Tous les protagonistes poursuivent a priori le même objectif de conserver l’ancienne usine électrique dans sa forme actuelle (il n’a jamais été question – officiellement en tout cas – de démolition), mais son utilisation future et les détails de sa conservation sont autant de pierres d’achoppement. Un conflit ouvert oppose, en particulier, d’un côté les propriétaires qui se sont succédé depuis la fermeture de la centrale, et de l’autre, ceux qui revendiquent leur mot à dire dans le futur du site, et qui disent représenter la « population locale », auxquels s’ajoutent les associations de défense du patrimoine.

Cet article propose une analyse embryonnaire et exploratoire des controverses autour de cet objectif apparemment semblable en s’efforçant d’analyser les discours produits autour de Battersea, notamment l’argumentation développée par les différents protagonistes.
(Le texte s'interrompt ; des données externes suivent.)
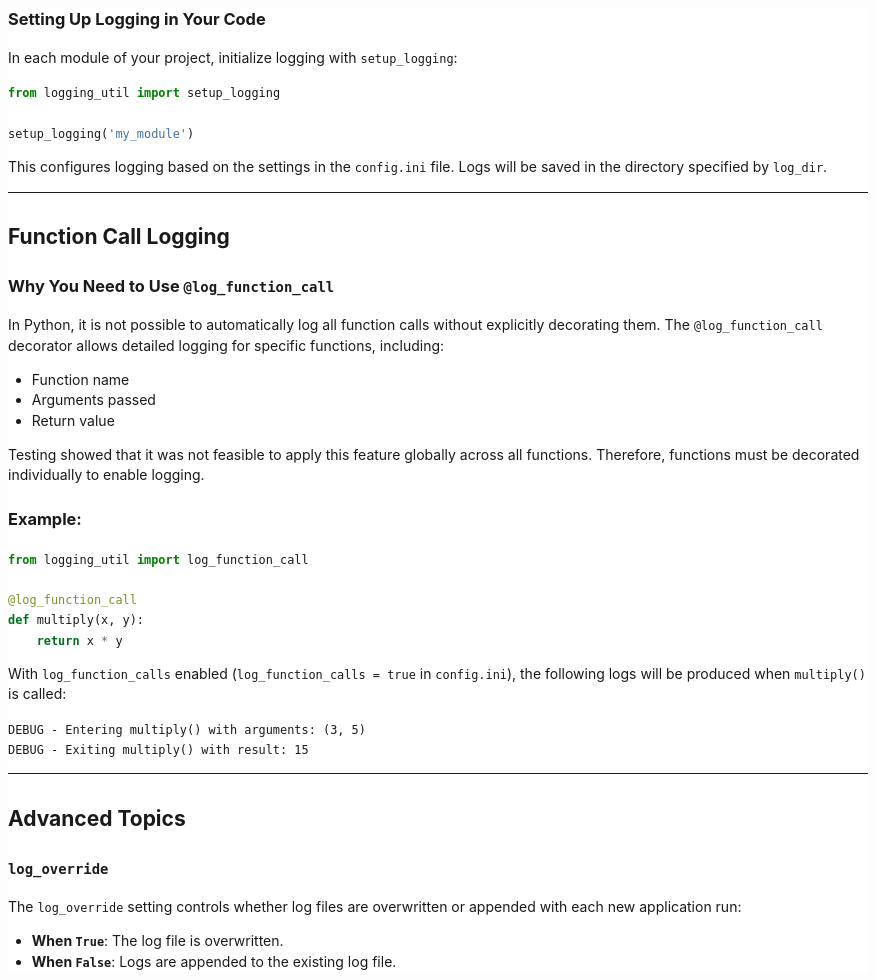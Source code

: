 ### Setting Up Logging in Your Code

In each module of your project, initialize logging with `setup_logging`:

```python
from logging_util import setup_logging

setup_logging('my_module')
```

This configures logging based on the settings in the `config.ini` file. Logs will be saved in the directory specified by `log_dir`.

---

## Function Call Logging

### Why You Need to Use `@log_function_call`

In Python, it is not possible to automatically log all function calls without explicitly decorating them. The `@log_function_call` decorator allows detailed logging for specific functions, including:
- Function name
- Arguments passed
- Return value

Testing showed that it was not feasible to apply this feature globally across all functions. Therefore, functions must be decorated individually to enable logging.

### Example:

```python
from logging_util import log_function_call

@log_function_call
def multiply(x, y):
    return x * y
```

With `log_function_calls` enabled (`log_function_calls = true` in `config.ini`), the following logs will be produced when `multiply()` is called:

```plaintext
DEBUG - Entering multiply() with arguments: (3, 5)
DEBUG - Exiting multiply() with result: 15
```

---

## Advanced Topics

### `log_override`
The `log_override` setting controls whether log files are overwritten or appended with each new application run:
- **When `True`**: The log file is overwritten.
- **When `False`**: Logs are appended to the existing log file.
À l’inverse, la matérialité même des objets présents sur le site contraint fortement les projets, officiels ou non, exprimés par les discours des protagonistes. Cela dit, la forme de la centrale elle-même a été fortement consolidée par l’ensemble des images produites sur elles, au travers de ce que l’on appelle parfois la culture populaire (des films, de la musique, etc.). En cela, la centrale est souvent définie comme un symbole de la ville de Londres. La matérialité de l’objet est contraignante parce qu’elle est pensée comme fixe et immuable ; elle n’est pas seulement conditionnée par les règlements et les lois qui le figent en tant que patrimoine, mais aussi par toutes les représentations iconographiques qui contribuent à nous faire percevoir l’usine d’après une silhouette immuable.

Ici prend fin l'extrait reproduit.